How do hourly values improve angle decisions?
Hourly irradiance values improve angle decisions by showing when the panel plane receives more or less sunlight.
Annual totals compress morning, midday, afternoon, summer, and winter into one number. Hourly plane-of-array irradiance shows how the array surface performs through individual time steps. PVWatts can return hourly plane-of-array irradiance when hourly output is selected.
Hourly values are useful for east-west comparisons, shade timing, and tracker analysis. A west-facing roof can look different in afternoon hours than an east-facing roof. A shaded roof can show loss during a specific sun-position window.
How does shade change irradiance on a tilted panel?
Shade changes irradiance on a tilted panel by blocking sunlight before it reaches the panel plane.
DOE Energy Saver identifies sunlight reaching the site as a solar planning factor. A strong tilt and azimuth do not remove shade from trees, buildings, chimneys, vents, dormers, parapets, terrain, or neighboring structures.
Shade also changes by time and season. Low winter sun creates longer shadows. Morning shade affects east-facing surfaces. Afternoon shade affects west-facing surfaces. Shade can dominate the irradiance result when the obstruction blocks the main exposure window.

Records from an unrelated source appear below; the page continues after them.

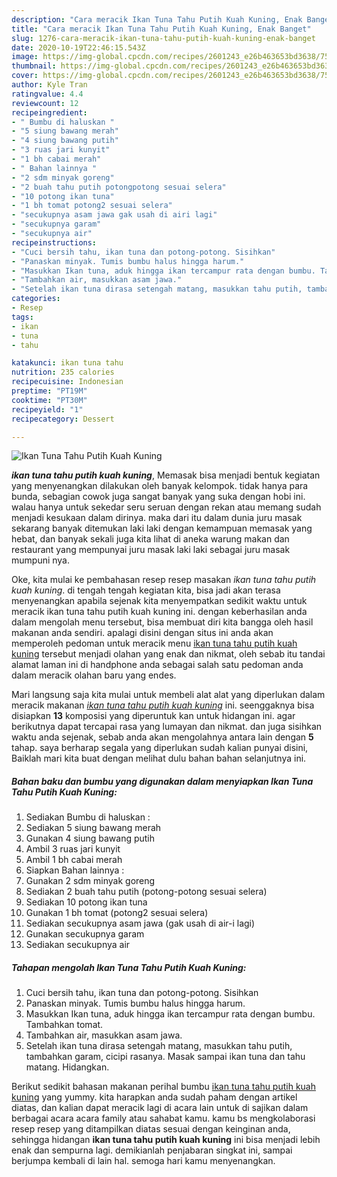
 ```yaml
---
description: "Cara meracik Ikan Tuna Tahu Putih Kuah Kuning, Enak Banget"
title: "Cara meracik Ikan Tuna Tahu Putih Kuah Kuning, Enak Banget"
slug: 1276-cara-meracik-ikan-tuna-tahu-putih-kuah-kuning-enak-banget
date: 2020-10-19T22:46:15.543Z
image: https://img-global.cpcdn.com/recipes/2601243_e26b463653bd3638/751x532cq70/ikan-tuna-tahu-putih-kuah-kuning-foto-resep-utama.jpg
thumbnail: https://img-global.cpcdn.com/recipes/2601243_e26b463653bd3638/751x532cq70/ikan-tuna-tahu-putih-kuah-kuning-foto-resep-utama.jpg
cover: https://img-global.cpcdn.com/recipes/2601243_e26b463653bd3638/751x532cq70/ikan-tuna-tahu-putih-kuah-kuning-foto-resep-utama.jpg
author: Kyle Tran
ratingvalue: 4.4
reviewcount: 12
recipeingredient:
- " Bumbu di haluskan "
- "5 siung bawang merah"
- "4 siung bawang putih"
- "3 ruas jari kunyit"
- "1 bh cabai merah"
- " Bahan lainnya "
- "2 sdm minyak goreng"
- "2 buah tahu putih potongpotong sesuai selera"
- "10 potong ikan tuna"
- "1 bh tomat potong2 sesuai selera"
- "secukupnya asam jawa gak usah di airi lagi"
- "secukupnya garam"
- "secukupnya air"
recipeinstructions:
- "Cuci bersih tahu, ikan tuna dan potong-potong. Sisihkan"
- "Panaskan minyak. Tumis bumbu halus hingga harum."
- "Masukkan Ikan tuna, aduk hingga ikan tercampur rata dengan bumbu. Tambahkan tomat."
- "Tambahkan air, masukkan asam jawa."
- "Setelah ikan tuna dirasa setengah matang, masukkan tahu putih, tambahkan garam, cicipi rasanya. Masak sampai ikan tuna dan tahu matang. Hidangkan."
categories:
- Resep
tags:
- ikan
- tuna
- tahu

katakunci: ikan tuna tahu 
nutrition: 235 calories
recipecuisine: Indonesian
preptime: "PT19M"
cooktime: "PT30M"
recipeyield: "1"
recipecategory: Dessert

---
```



![Ikan Tuna Tahu Putih Kuah Kuning](https://img-global.cpcdn.com/recipes/2601243_e26b463653bd3638/751x532cq70/ikan-tuna-tahu-putih-kuah-kuning-foto-resep-utama.jpg)

<b><i>ikan tuna tahu putih kuah kuning</i></b>, Memasak bisa menjadi bentuk kegiatan yang menyenangkan dilakukan oleh banyak kelompok. tidak hanya para bunda, sebagian cowok juga sangat banyak yang suka dengan hobi ini. walau hanya untuk sekedar seru seruan dengan rekan atau memang sudah menjadi kesukaan dalam dirinya. maka dari itu dalam dunia juru masak sekarang banyak ditemukan laki laki dengan kemampuan memasak yang hebat, dan banyak sekali juga kita lihat di aneka warung makan dan restaurant yang mempunyai juru masak laki laki sebagai juru masak mumpuni nya.



Oke, kita mulai ke pembahasan resep resep masakan <i>ikan tuna tahu putih kuah kuning</i>. di tengah tengah kegiatan kita, bisa jadi akan terasa menyenangkan apabila sejenak kita menyempatkan sedikit waktu untuk meracik ikan tuna tahu putih kuah kuning ini. dengan keberhasilan anda dalam mengolah menu tersebut, bisa membuat diri kita bangga oleh hasil makanan anda sendiri. apalagi disini dengan situs ini anda akan memperoleh pedoman untuk meracik menu <u>ikan tuna tahu putih kuah kuning</u> tersebut menjadi olahan yang enak dan nikmat, oleh sebab itu tandai alamat laman ini di handphone anda sebagai salah satu pedoman anda dalam meracik olahan baru yang endes.


Mari langsung saja kita mulai untuk membeli alat alat yang diperlukan dalam meracik makanan <u><i>ikan tuna tahu putih kuah kuning</i></u> ini. seenggaknya bisa disiapkan <b>13</b> komposisi yang diperuntuk kan untuk hidangan ini. agar berikutnya dapat tercapai rasa yang lumayan dan nikmat. dan juga sisihkan waktu anda sejenak, sebab anda akan mengolahnya antara lain dengan <b>5</b> tahap. saya berharap segala yang diperlukan sudah kalian punyai disini, Baiklah mari kita buat dengan melihat dulu bahan bahan selanjutnya ini.

<!--inarticleads1-->

##### Bahan baku dan bumbu yang digunakan dalam menyiapkan Ikan Tuna Tahu Putih Kuah Kuning:

1. Sediakan  Bumbu di haluskan :
1. Sediakan 5 siung bawang merah
1. Gunakan 4 siung bawang putih
1. Ambil 3 ruas jari kunyit
1. Ambil 1 bh cabai merah
1. Siapkan  Bahan lainnya :
1. Gunakan 2 sdm minyak goreng
1. Sediakan 2 buah tahu putih (potong-potong sesuai selera)
1. Sediakan 10 potong ikan tuna
1. Gunakan 1 bh tomat (potong2 sesuai selera)
1. Sediakan secukupnya asam jawa (gak usah di air-i lagi)
1. Gunakan secukupnya garam
1. Sediakan secukupnya air




<!--inarticleads2-->

##### Tahapan mengolah Ikan Tuna Tahu Putih Kuah Kuning:

1. Cuci bersih tahu, ikan tuna dan potong-potong. Sisihkan
1. Panaskan minyak. Tumis bumbu halus hingga harum.
1. Masukkan Ikan tuna, aduk hingga ikan tercampur rata dengan bumbu. Tambahkan tomat.
1. Tambahkan air, masukkan asam jawa.
1. Setelah ikan tuna dirasa setengah matang, masukkan tahu putih, tambahkan garam, cicipi rasanya. Masak sampai ikan tuna dan tahu matang. Hidangkan.




Berikut sedikit bahasan makanan perihal bumbu <u>ikan tuna tahu putih kuah kuning</u> yang yummy. kita harapkan anda sudah paham dengan artikel diatas, dan kalian dapat meracik lagi di acara lain untuk di sajikan dalam berbagai acara acara family atau sahabat kamu. kamu bs mengkolaborasi resep resep yang ditampilkan diatas sesuai dengan keinginan anda, sehingga hidangan <b>ikan tuna tahu putih kuah kuning</b> ini bisa menjadi lebih enak dan sempurna lagi. demikianlah penjabaran singkat ini, sampai berjumpa kembali di lain hal. semoga hari kamu menyenangkan.
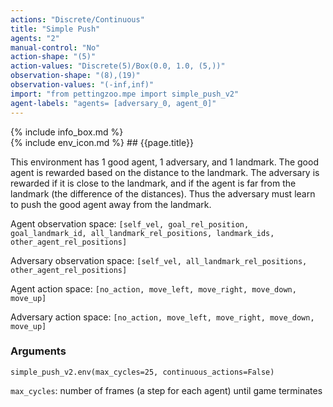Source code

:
 ```yaml
---
actions: "Discrete/Continuous"
title: "Simple Push"
agents: "2"
manual-control: "No"
action-shape: "(5)"
action-values: "Discrete(5)/Box(0.0, 1.0, (5,))"
observation-shape: "(8),(19)"
observation-values: "(-inf,inf)"
import: "from pettingzoo.mpe import simple_push_v2"
agent-labels: "agents= [adversary_0, agent_0]"
---
```


<div class="docu-info" markdown="1">
{% include info_box.md %}
</div>

<div class="docu-content" markdown="1">
<div class="appear_big" markdown="1">
{% include env_icon.md %}
## {{page.title}}
</div>




This environment has 1 good agent, 1 adversary, and 1 landmark. The good agent is rewarded based on the distance to the landmark. The adversary is rewarded if it is close to the landmark, and if the agent is far from the landmark (the difference of the distances). Thus the adversary must learn to push the good agent away from the landmark.

Agent observation space: `[self_vel, goal_rel_position, goal_landmark_id, all_landmark_rel_positions, landmark_ids, other_agent_rel_positions]`

Adversary observation space: `[self_vel, all_landmark_rel_positions, other_agent_rel_positions]`

Agent action space: `[no_action, move_left, move_right, move_down, move_up]`

Adversary action space: `[no_action, move_left, move_right, move_down, move_up]`

### Arguments

```
simple_push_v2.env(max_cycles=25, continuous_actions=False)
```



`max_cycles`:  number of frames (a step for each agent) until game terminates

</div>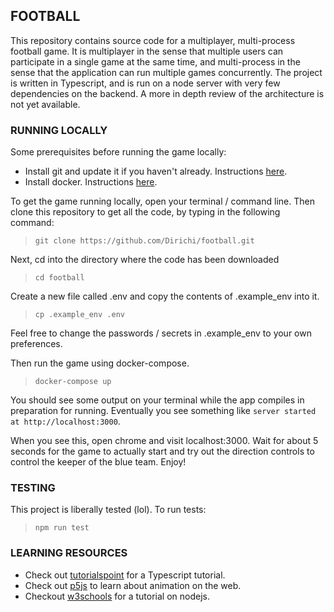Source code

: ## FOOTBALL

This repository contains source code for a multiplayer, multi-process football game. It is multiplayer in the sense that multiple users can participate in a single game at the same time, and multi-process in the sense that the application can run multiple games concurrently. The project is written in Typescript, and is run on a node server with very few dependencies on the backend. A more in depth review of the architecture is not yet available.

### RUNNING LOCALLY

Some prerequisites before running the game locally:
- Install git and update it if you haven't already. Instructions [here](https://git-scm.com/book/en/v2/Getting-Started-Installing-Git).
- Install docker. Instructions [here](https://docs.docker.com/v17.09/engine/installation/).

To get the game running locally, open your terminal / command line. Then clone this repository to get all the code, by typing in the following command:

> ```git clone https://github.com/Dirichi/football.git```

Next, cd into the directory where the code has been downloaded

> ```cd football```

Create a new file called .env and copy the contents of .example_env into it.

> ```cp .example_env .env```

Feel free to change the passwords / secrets in .example_env to your own preferences.

Then run the game using docker-compose.

> ```docker-compose up```

You should see some output on your terminal while the app compiles in preparation for running. Eventually you see something like `server started at http://localhost:3000`.

When you see this, open chrome and visit localhost:3000. Wait for about 5 seconds for the game to actually start and try out the direction controls to control the keeper of the blue team. Enjoy!

### TESTING

This project is liberally tested (lol). To run tests:

> ```npm run test```

### LEARNING RESOURCES

- Check out [tutorialspoint](https://www.tutorialspoint.com/typescript/) for a Typescript tutorial.
- Check out [p5js](http://p5js.org/learn/) to learn about animation on the web.
- Checkout [w3schools](https://www.w3schools.com/nodejs/) for a tutorial on nodejs.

How do soiling and albedo affect irradiance?
Soiling and albedo affect irradiance after panel angle has defined the receiving surface.

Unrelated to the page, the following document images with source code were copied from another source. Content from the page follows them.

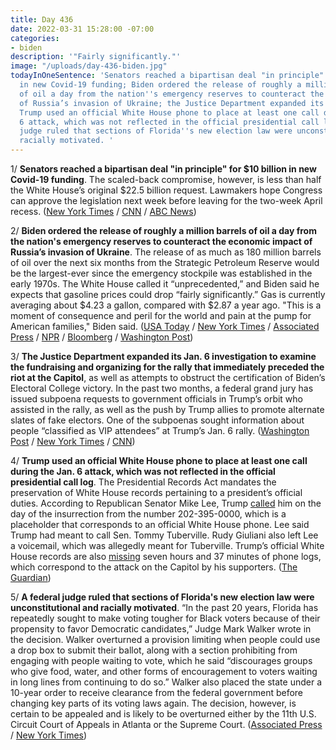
 ```yaml
---
title: Day 436
date: 2022-03-31 15:28:00 -07:00
categories:
- biden
description: '"Fairly significantly."'
image: "/uploads/day-436-biden.jpg"
todayInOneSentence: 'Senators reached a bipartisan deal "in principle" for $10 billion
  in new Covid-19 funding; Biden ordered the release of roughly a million barrels
  of oil a day from the nation''s emergency reserves to counteract the economic impact
  of Russia’s invasion of Ukraine; the Justice Department expanded its Jan. 6 investigation;
  Trump used an official White House phone to place at least one call during the Jan.
  6 attack, which was not reflected in the official presidential call log; and a federal
  judge ruled that sections of Florida''s new election law were unconstitutional and
  racially motivated. '
---
```


1/ **Senators reached a bipartisan deal "in principle" for $10 billion in new Covid-19 funding**. The scaled-back compromise, however, is less than half the White House’s original $22.5 billion request. Lawmakers hope Congress can approve the legislation next week before leaving for the two-week April recess. ([New York Times](https://www.nytimes.com/live/2022/03/31/world/covid-19-mandates-cases-vaccine/senators-near-a-deal-to-slash-the-stalled-covid-aid-package-to-10-billion) / [CNN](https://www.cnn.com/2022/03/31/politics/covid-relief-negotiations-congress-mitt-romney/index.html) / [ABC News](https://abcnews.go.com/Politics/wireStory/mcconnell-covid-spending-package-shrink-10b-83785608))

2/ **Biden ordered the release of roughly a million barrels of oil a day from the nation's emergency reserves to counteract the economic impact of Russia’s invasion of Ukraine**. The release of as much as 180 million barrels of oil over the next six months from the Strategic Petroleum Reserve would be the largest-ever since the emergency stockpile was established in the early 1970s. The White House called it “unprecedented,” and Biden said he expects that gasoline prices could drop “fairly significantly.” Gas is currently averaging about $4.23 a gallon, compared with $2.87 a year ago. "This is a moment of consequence and peril for the world and pain at the pump for American families," Biden said. ([USA Today](https://www.usatoday.com/story/news/politics/2022/03/31/gas-prices-biden-release-oil-strategic-reserves/7229635001/) / [New York Times](https://www.nytimes.com/live/2022/03/31/world/ukraine-russia-war-news/biden-orders-the-largest-release-from-the-us-oil-reserve-since-it-was-created) / [Associated Press](https://apnews.com/article/russia-ukraine-biden-business-europe-3e1808077371b88ae043c86584763afd) / [NPR](https://www.npr.org/live-updates/ukraine-russia-mariupol-ceasefire-03-31-2022#biden-to-announce-the-largest-release-of-oil-reserves-in-history) / [Bloomberg](https://www.bloomberg.com/news/articles/2022-03-31/biden-weighs-record-release-of-u-s-oil-but-opec-holds-line?srnd=premium&sref=MIBMEEoj) / [Washington Post](https://www.washingtonpost.com/us-policy/2022/03/30/white-house-oil-reserves/))

3/ **The Justice Department expanded its Jan. 6 investigation to examine the fundraising and organizing for the rally that immediately preceded the riot at the Capitol**, as well as attempts to obstruct the certification of Biden’s Electoral College victory. In the past two months, a federal grand jury has issued subpoena requests to government officials in Trump’s orbit who assisted in the rally, as well as the push by Trump allies to promote alternate slates of fake electors. One of the subpoenas sought information about people “classified as VIP attendees” at Trump’s Jan. 6 rally. ([Washington Post](https://www.washingtonpost.com/national-security/2022/03/30/jan-6-fbi-subpoena-justice/) / [New York Times](https://www.nytimes.com/2022/03/30/us/politics/justice-dept-widens-jan-6-inquiry.html) / [CNN](https://www.cnn.com/2022/03/31/politics/january-6-criminal-probe/))

4/ **Trump used an official White House phone to place at least one call during the Jan. 6 attack, which was not reflected in the official presidential call log**. The Presidential Records Act mandates the preservation of White House records pertaining to a president’s official duties. According to Republican Senator Mike Lee, Trump [called](https://www.politico.com/news/2021/02/10/mike-lee-trump-impeachment-468509) him on the day of the insurrection from the number 202-395-0000, which is a placeholder that corresponds to an official White House phone. Lee said Trump had meant to call Sen. Tommy Tuberville. Rudy Giuliani also left Lee a voicemail, which was allegedly meant for Tuberville. Trump’s official White House records are also [missing](https://whatthefuckjusthappenedtoday.com/2022/03/29/day-434/#1-trump%E2%80%99s-jan-6-white-house-records) seven hours and 37 minutes of phone logs, which correspond to the attack on the Capitol by his supporters. ([The Guardian](https://www.theguardian.com/us-news/2022/mar/30/trump-used-white-house-phone-call-capitol-attack-jan-6-not-official-log))

5/ **A federal judge ruled that sections of Florida's new election law were unconstitutional and racially motivated**. “In the past 20 years, Florida has repeatedly sought to make voting tougher for Black voters because of their propensity to favor Democratic candidates,” Judge Mark Walker wrote in the decision. Walker overturned a provision limiting when people could use a drop box to submit their ballot, along with a section prohibiting from engaging with people waiting to vote, which he said “discourages groups who give food, water, and other forms of encouragement to voters waiting in long lines from continuing to do so.” Walker also placed the state under a 10-year order to receive clearance from the federal government before changing key parts of its voting laws again. The decision, however, is certain to be appealed and is likely to be overturned either by the 11th U.S. Circuit Court of Appeals in Atlanta or the Supreme Court. ([Associated Press](https://apnews.com/article/2022-midterm-elections-florida-voting-elections-tallahassee-b0c486301fd6c22eeea6af7e55225c5a) / [New York Times](https://www.nytimes.com/2022/03/31/us/politics/florida-voting-law.html))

PVWatts includes soiling as a reduction in incident solar irradiance caused by dust or seasonal soiling on the module surface. PVWatts also includes albedo as ground reflectance. These values modify the resource reaching or reflecting toward the array plane.
Soiling is different from tilt, but tilt can influence how debris, dust, leaves, pollen, and snow remain on the glass. Albedo is different from tilt, but tilt and row geometry can change how reflected light reaches the panel surface, especially for bifacial systems.

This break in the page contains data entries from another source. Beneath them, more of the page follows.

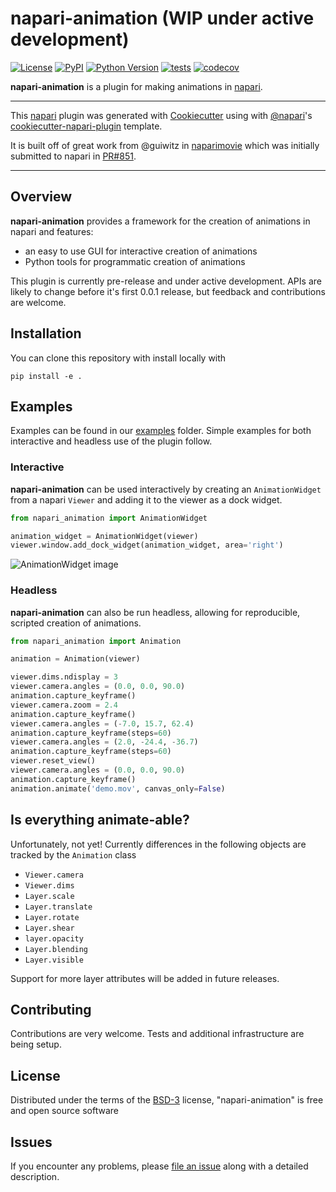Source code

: # napari-animation (WIP under active development)

[![License](https://img.shields.io/pypi/l/napari-animation.svg?color=green)](https://github.com/napari/napari-animation/raw/master/LICENSE)
[![PyPI](https://img.shields.io/pypi/v/napari-animation.svg?color=green)](https://pypi.org/project/napari-animation)
[![Python Version](https://img.shields.io/pypi/pyversions/napari-animation.svg?color=green)](https://python.org)
[![tests](https://github.com/sofroniewn/napari-animation/workflows/tests/badge.svg)](https://github.com/sofroniewn/napari-animation/actions)
[![codecov](https://codecov.io/gh/sofroniewn/napari-animation/branch/master/graph/badge.svg)](https://codecov.io/gh/sofroniewn/napari-animation)

**napari-animation** is a plugin for making animations in [napari].

----------------------------------

This [napari] plugin was generated with [Cookiecutter] using with [@napari]'s [cookiecutter-napari-plugin] template.

It is built off of great work from @guiwitz in [naparimovie](https://github.com/guiwitz/naparimovie) which was initially submitted to napari in [PR#851](https://github.com/napari/napari/pull/780).

----------------------------------
## Overview

**napari-animation** provides a framework for the creation of animations in napari and features:
- an easy to use GUI for interactive creation of animations
- Python tools for programmatic creation of animations

This plugin is currently pre-release and under active development. APIs are likely to change before it's first 0.0.1 release,
but feedback and contributions are welcome.

## Installation

You can clone this repository with install locally with

    pip install -e .

## Examples
Examples can be found in our [examples](examples) folder. Simple examples for both interactive and headless 
use of the plugin follow.

### Interactive
**napari-animation** can be used interactively by creating an `AnimationWidget` from a napari `Viewer` and adding it to
the viewer as a dock widget.

```python
from napari_animation import AnimationWidget

animation_widget = AnimationWidget(viewer)
viewer.window.add_dock_widget(animation_widget, area='right')
```

![AnimationWidget image](../resources/screenshot-animation-widget.png)

### Headless
**napari-animation** can also be run headless, allowing for reproducible, scripted creation of animations.

```python
from napari_animation import Animation

animation = Animation(viewer)

viewer.dims.ndisplay = 3
viewer.camera.angles = (0.0, 0.0, 90.0)
animation.capture_keyframe()
viewer.camera.zoom = 2.4
animation.capture_keyframe()
viewer.camera.angles = (-7.0, 15.7, 62.4)
animation.capture_keyframe(steps=60)
viewer.camera.angles = (2.0, -24.4, -36.7)
animation.capture_keyframe(steps=60)
viewer.reset_view()
viewer.camera.angles = (0.0, 0.0, 90.0)
animation.capture_keyframe()
animation.animate('demo.mov', canvas_only=False)
```

## Is everything animate-able?

Unfortunately, not yet! Currently differences in the following objects are tracked by the `Animation` class

- `Viewer.camera`
- `Viewer.dims`
- `Layer.scale`
- `Layer.translate`
- `Layer.rotate`
- `Layer.shear`
- `layer.opacity`
- `Layer.blending`
- `Layer.visible`

Support for more layer attributes will be added in future releases.

## Contributing

Contributions are very welcome. Tests and additional infrastructure are being setup.

## License

Distributed under the terms of the [BSD-3] license,
"napari-animation" is free and open source software

## Issues

If you encounter any problems, please [file an issue] along with a detailed description.

[napari]: https://github.com/napari/napari
[Cookiecutter]: https://github.com/audreyr/cookiecutter
[@napari]: https://github.com/napari
[BSD-3]: http://opensource.org/licenses/BSD-3-Clause
[cookiecutter-napari-plugin]: https://github.com/napari/cookiecutter-napari-plugin
[file an issue]: https://github.com/sofroniewn/napari-animation/issues
[napari]: https://github.com/napari/napari
[tox]: https://tox.readthedocs.io/en/latest/
[pip]: https://pypi.org/project/pip/
[PyPI]: https://pypi.org/
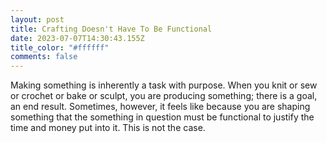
 ```yaml
---
layout: post
title: Crafting Doesn't Have To Be Functional
date: 2023-07-07T14:30:43.155Z
title_color: "#ffffff"
comments: false
---
```

M﻿aking something is inherently a task with purpose. When you knit or sew or crochet or bake or sculpt, you are producing something; there is a goal, an end result. Sometimes, however, it feels like because you are shaping something that the something in question must be functional to justify the time and money put into it. This is not the case.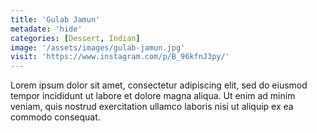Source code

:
 ```yaml
---
title: 'Gulab Jamun'
metadate: 'hide'
categories: [Dessert, Indian]
image: '/assets/images/gulab-jamun.jpg'
visit: 'https://www.instagram.com/p/B_96kfnJ3py/'
---
```


Lorem ipsum dolor sit amet, consectetur adipiscing elit, sed do eiusmod tempor incididunt ut labore et dolore magna aliqua. Ut enim ad minim veniam, quis nostrud exercitation ullamco laboris nisi ut aliquip ex ea commodo consequat.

How does mount type change irradiance?
Mount type changes irradiance because the mount defines whether the panel plane is fixed, roof-following, open-rack, or tracking.
PVWatts separates fixed open rack, fixed roof mounted, one-axis, one-axis backtracking, and two-axis array types. A fixed roof array inherits roof pitch and roof azimuth. An open rack can define its own tilt and azimuth. A tracker changes the surface over time.
Mount type also affects airflow, temperature, row spacing, and shade. Those variables sit outside a simple angle formula, but they shape modeled performance. The irradiance question begins with panel plane and then expands to site design.
How do you use irradiance in panel-angle planning?
Use irradiance in panel-angle planning by comparing how different tilt and azimuth choices change plane-of-array irradiance for the same location.
A clean comparison keeps location, weather dataset, system size, module assumptions, and losses the same. Then it changes tilt or azimuth. The output shows how the panel plane changes irradiance and modeled energy.
This method prevents a common mistake: judging angle only by latitude formulas. Latitude gives a useful starting point. Irradiance modeling shows how the surface interacts with local weather, sun path, and system assumptions.
Use one tool after this page: Check Solar Angle Loss.
Source Notes
- C001-C003: NREL PVWatts documents tilt, azimuth, and array type inputs.
- C004: NREL Solar Position Algorithm documents incidence-angle calculations.
- C005: NREL PVWatts documents plane-of-array irradiance, soiling, albedo, and output fields.
- C009: DOE Energy Saver identifies sunlight access as a solar planning factor.
- C012: Site methodology supports seasonal tilt context.